L'opinion généralement établie veut que votre père ne soit que la création des militaires. Quelles relations entretenait-il réellement avec son entourage militaire et notamment avec les généraux qu'il a nommés et qui l'ont « tombé » ? Votre père nourrissait-il des ambitions présidentielles avant la transition d'août 2005?

La réalité, c'est que le président s'est présenté aux Mauritaniens avec un programme électoral bien clair et qui s'articule essentiellement autour de la réconciliation nationale et de la consolidation de l'Etat de droit. Il a été élu, sur la base de ce programme, à plus de 52 % des voix, à travers des élections libres et transparentes, connues de tous. D'ailleurs, dès son investiture, le président s'est évertué à cantonner son entourage militaire immédiat au rôle qui lui est dévolu par la Constitution : celui de la sécurité. Hélas, c'est peut-être pour cette raison qu'ils l'ont « tombé » comme vous dites. Tout ce qui peut être dit d'autre n'est qu'une tentative vaine de discrédit.
Il semblerait que les militaires seraient en train de négocier la libération de votre père contre sa renonciation à ses charges présidentielles. Le croyez-vous capable de céder à un tel chantage?

Le président de la République a été élu pour 5 ans. Vous pouvez être certain qu'il est déterminé, aujourd'hui plus que jamais, à aller jusqu'au bout de son mandat et à continuer la mise en oeuvre du programme pour lequel il a été élu. Et ce malgré toutes les tentatives de déstabilisation, soient-elles militaires ou civiles, qu'il a connues ces derniers mois et jours.

Les détracteurs du président parlent de "dérives monarchiques", du blocage des institutions et surtout du détournement des deniers publics au profit de la fondation "KB" (Ndlr : qui était dirigée par la première dame) que pensez-vous de ces accusations graves dont le chargent les putschistes et ses ex-soutiens "frondeurs"?

Prenons ces accusations, point par point : Les dérives monarchiques : tout le monde, y compris ses opposants, s'accorde à dire que le président est un démocrate convaincu, intègre et doté d'un grand sens de l'écoute.

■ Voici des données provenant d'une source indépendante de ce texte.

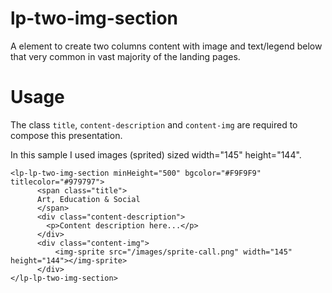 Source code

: # lp-two-img-section

A element to create two columns content with image and text/legend below that 
very common in vast majority of the landing pages.

Usage
=====
The class `title`, `content-description` and `content-img` are required
to compose this presentation.

In this sample I used images (sprited) sized width="145" height="144".

```
<lp-lp-two-img-section minHeight="500" bgcolor="#F9F9F9" titlecolor="#979797">
      <span class="title">
      Art, Education & Social 
      </span>
      <div class="content-description">
        <p>Content description here...</p>        
      </div>
      <div class="content-img">
          <img-sprite src="/images/sprite-call.png" width="145" height="144"></img-sprite>
      </div>            
</lp-lp-two-img-section>
```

C'est un homme qui s'est attelé pendant plus d'un an à l'ancrage de véritables valeurs démocratiques et de liberté dans ce pays. Tout le reste n'est que tentatives vaines, hélas, de justifier l'injustifiable.

Concernant le deuxième point, comment peut-on parler de blocage des institutions alors que tout le monde sait pertinemment que c'est par la volonté du président que celles-ci ont, pour la première fois dans l'histoire de ce pays, joué pleinement leur rôle de manière régulière et totalement indépendante de l'Exécutif. Depuis le début du mandat du président, soit environ 15 mois, aucune institution constitutionnelle, qu'il s'agisse du Parlement, du Conseil Constitutionnel, de la Cour Suprême, du Haut Conseil Islamique, n'a été empêché de fonctionner normalement. Au contraire, c'est grâce au Président qu'elles ont cessé d'être des chambres d'enregistrement et qu'elles ont commencé à fonctionner en toute indépendance.

S'agissant plus particulièrement du Parlement, il a toujours fonctionné normalement et il est important de souligner une nette amélioration des conditions des élus, et le président de la République n'est jamais intervenu dans le fonctionnement de l'une ou de l'autre des chambres. Au total, l'Assemblée Nationale a tenu sept sessions (ordinaires ou extraordinaires) et voté une quarantaine de lois. La dernière session ordinaire (mai - juillet) a été ouverte et fermée aux dates prévues par la Constitution. La dernière loi votée était celle relative à l'accord de pêche avec l'Union Européenne. Par la suite, il faut rappeler, car on a trop souvent tendance à l'oublier, que c'est le gouvernement qui a demandé l'ouverture d'une session extraordinaire relative à la loi de finances rectificative dans la première dizaine du mois d'août, mais que suite à la demande des parlementaires, celle-ci a été reportée au mois de septembre. Où est le blocage ici ?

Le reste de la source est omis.